*** Opening of Input ***

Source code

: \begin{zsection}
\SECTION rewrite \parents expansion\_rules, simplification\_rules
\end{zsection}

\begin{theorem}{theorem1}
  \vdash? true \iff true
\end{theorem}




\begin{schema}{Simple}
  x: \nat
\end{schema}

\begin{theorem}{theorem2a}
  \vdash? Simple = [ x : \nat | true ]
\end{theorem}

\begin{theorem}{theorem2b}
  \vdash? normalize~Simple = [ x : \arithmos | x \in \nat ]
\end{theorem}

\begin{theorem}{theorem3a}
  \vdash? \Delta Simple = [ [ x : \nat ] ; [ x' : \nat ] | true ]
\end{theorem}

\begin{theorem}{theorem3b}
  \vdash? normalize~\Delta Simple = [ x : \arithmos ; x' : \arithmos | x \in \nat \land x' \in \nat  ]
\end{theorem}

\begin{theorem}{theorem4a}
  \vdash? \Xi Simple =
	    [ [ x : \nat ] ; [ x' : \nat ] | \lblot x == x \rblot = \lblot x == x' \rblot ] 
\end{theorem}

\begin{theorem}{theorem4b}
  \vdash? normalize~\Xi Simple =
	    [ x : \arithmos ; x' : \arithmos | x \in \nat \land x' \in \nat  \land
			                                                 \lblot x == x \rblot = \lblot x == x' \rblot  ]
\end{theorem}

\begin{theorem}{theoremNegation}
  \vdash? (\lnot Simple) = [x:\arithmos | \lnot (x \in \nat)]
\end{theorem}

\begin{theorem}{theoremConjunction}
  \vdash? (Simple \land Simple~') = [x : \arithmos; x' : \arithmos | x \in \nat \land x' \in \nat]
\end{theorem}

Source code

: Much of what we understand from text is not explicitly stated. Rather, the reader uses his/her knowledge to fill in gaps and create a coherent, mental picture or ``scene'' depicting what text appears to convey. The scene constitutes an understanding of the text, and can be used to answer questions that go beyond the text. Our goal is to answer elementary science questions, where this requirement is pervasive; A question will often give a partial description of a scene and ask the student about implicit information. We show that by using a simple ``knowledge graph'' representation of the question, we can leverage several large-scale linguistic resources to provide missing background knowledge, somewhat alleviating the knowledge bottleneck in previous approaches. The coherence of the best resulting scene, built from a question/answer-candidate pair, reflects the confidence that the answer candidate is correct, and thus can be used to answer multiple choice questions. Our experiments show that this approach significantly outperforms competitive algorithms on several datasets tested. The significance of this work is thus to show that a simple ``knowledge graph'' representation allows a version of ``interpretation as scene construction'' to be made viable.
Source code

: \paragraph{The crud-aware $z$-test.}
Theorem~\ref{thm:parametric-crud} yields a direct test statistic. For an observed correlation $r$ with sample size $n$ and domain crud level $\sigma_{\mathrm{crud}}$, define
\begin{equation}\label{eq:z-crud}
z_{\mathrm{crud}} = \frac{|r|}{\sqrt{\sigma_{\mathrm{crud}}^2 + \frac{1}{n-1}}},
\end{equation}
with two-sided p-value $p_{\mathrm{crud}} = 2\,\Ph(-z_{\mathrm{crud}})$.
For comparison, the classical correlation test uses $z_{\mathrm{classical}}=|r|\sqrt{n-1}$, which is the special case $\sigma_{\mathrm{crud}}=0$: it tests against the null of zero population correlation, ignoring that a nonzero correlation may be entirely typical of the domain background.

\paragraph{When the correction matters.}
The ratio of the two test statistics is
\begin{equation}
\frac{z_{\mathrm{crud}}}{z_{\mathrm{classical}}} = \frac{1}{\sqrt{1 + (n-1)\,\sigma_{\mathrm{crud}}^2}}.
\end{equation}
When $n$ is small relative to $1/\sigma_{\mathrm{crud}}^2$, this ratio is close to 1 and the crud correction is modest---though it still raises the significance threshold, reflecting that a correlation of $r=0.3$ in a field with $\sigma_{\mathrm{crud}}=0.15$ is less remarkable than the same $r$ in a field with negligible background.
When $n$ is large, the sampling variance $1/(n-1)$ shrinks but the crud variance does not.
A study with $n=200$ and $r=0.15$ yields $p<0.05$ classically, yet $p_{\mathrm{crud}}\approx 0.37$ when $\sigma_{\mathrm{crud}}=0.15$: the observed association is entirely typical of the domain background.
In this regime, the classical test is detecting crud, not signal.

*** Close of Input ***

(Task description):
Give only the number of lines in the records that include the word "mathrm".

(Written solution):
7